-- WHAT TO DO --
Your answer should be a single number: the count of lines in the records below containing the word "harder".

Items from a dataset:
= Beginning of Section =
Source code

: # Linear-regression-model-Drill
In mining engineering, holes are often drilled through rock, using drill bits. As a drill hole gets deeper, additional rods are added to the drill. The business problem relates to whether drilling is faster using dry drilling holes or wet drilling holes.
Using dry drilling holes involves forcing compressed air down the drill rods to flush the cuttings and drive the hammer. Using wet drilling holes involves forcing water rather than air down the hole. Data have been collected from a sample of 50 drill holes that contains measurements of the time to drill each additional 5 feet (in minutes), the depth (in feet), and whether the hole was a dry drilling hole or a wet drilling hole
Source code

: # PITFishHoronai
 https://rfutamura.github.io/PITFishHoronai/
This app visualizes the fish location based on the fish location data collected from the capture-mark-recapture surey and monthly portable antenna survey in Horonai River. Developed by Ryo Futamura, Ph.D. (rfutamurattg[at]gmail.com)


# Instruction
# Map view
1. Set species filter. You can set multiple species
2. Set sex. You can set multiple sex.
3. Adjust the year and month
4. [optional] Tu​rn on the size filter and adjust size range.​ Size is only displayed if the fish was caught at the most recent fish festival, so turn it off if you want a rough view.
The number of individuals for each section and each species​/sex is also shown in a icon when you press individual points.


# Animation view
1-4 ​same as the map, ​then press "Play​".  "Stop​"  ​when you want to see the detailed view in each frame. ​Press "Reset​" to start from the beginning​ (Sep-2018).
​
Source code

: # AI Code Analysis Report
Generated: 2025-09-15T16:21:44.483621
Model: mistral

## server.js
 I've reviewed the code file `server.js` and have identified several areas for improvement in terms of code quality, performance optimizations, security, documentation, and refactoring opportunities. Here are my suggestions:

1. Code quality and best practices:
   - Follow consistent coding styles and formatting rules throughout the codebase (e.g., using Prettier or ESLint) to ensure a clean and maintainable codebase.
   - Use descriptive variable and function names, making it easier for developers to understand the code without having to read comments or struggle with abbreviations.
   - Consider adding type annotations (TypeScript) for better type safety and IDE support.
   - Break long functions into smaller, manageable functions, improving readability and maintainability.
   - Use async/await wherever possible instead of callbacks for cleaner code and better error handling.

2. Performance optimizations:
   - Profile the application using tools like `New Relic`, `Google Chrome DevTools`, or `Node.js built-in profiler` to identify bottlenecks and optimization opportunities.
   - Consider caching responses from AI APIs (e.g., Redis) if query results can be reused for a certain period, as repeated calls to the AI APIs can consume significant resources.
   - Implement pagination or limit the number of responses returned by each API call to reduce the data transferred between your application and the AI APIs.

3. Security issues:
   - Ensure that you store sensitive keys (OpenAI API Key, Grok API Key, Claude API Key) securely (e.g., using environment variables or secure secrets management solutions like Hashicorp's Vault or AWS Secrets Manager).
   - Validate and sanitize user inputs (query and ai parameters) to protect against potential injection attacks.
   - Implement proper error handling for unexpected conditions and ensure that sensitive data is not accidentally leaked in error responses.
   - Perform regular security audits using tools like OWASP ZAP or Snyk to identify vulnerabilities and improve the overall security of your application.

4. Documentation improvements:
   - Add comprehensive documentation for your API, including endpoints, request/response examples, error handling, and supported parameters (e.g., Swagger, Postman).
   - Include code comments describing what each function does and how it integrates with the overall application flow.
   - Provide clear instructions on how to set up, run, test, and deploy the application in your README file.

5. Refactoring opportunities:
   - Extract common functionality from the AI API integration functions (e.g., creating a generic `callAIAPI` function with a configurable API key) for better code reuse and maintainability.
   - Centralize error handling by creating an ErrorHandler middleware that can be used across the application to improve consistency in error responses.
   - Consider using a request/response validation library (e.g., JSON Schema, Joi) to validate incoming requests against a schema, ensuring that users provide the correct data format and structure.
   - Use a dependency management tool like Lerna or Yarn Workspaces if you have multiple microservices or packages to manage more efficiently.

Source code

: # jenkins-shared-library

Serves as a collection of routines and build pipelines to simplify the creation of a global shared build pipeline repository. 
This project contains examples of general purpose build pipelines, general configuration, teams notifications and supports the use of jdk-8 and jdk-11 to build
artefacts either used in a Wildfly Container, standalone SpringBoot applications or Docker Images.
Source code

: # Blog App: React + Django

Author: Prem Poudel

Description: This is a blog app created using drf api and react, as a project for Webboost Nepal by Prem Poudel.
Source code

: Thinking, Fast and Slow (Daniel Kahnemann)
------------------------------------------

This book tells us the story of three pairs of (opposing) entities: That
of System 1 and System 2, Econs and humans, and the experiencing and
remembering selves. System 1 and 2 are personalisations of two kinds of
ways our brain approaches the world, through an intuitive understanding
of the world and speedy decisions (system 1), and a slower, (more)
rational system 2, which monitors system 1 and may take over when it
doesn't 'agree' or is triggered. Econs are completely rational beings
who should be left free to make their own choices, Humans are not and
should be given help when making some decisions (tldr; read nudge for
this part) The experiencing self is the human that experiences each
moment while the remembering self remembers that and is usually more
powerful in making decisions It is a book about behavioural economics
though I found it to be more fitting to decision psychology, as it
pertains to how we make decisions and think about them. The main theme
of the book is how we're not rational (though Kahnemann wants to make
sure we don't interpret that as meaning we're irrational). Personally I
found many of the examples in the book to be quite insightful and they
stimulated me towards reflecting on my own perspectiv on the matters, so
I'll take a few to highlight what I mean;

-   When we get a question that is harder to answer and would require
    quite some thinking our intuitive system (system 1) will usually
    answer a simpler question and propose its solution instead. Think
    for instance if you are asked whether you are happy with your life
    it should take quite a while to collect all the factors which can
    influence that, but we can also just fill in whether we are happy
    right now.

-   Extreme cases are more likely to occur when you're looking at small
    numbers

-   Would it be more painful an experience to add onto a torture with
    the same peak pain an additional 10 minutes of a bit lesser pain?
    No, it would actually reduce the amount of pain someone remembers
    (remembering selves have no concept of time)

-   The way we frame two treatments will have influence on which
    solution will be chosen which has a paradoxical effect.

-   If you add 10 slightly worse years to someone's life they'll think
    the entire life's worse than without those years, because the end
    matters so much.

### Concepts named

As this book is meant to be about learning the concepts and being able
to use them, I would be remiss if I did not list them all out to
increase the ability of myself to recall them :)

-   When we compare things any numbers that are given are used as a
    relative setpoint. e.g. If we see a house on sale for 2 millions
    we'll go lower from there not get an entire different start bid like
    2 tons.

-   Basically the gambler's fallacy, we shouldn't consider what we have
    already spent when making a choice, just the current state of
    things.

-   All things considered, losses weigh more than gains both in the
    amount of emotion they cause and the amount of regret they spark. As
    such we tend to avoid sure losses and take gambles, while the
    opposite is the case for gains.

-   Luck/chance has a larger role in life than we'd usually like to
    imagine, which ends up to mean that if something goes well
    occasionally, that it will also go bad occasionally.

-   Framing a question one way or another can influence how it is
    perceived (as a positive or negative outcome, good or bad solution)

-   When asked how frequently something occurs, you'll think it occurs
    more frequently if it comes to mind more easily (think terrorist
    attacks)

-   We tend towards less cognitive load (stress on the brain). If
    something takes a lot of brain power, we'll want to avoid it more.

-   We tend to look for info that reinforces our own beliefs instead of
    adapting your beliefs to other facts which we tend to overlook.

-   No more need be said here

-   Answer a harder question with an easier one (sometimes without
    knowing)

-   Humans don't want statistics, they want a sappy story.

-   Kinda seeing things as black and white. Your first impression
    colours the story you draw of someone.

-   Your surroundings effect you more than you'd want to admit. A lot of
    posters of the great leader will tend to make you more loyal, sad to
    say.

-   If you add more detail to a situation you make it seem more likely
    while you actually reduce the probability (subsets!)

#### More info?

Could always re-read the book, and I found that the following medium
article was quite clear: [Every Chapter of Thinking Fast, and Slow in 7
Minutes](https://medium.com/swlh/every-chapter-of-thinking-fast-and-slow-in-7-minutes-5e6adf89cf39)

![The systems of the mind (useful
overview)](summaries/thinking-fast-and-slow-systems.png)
= End of Section =
-- TASK SOLUTION --
2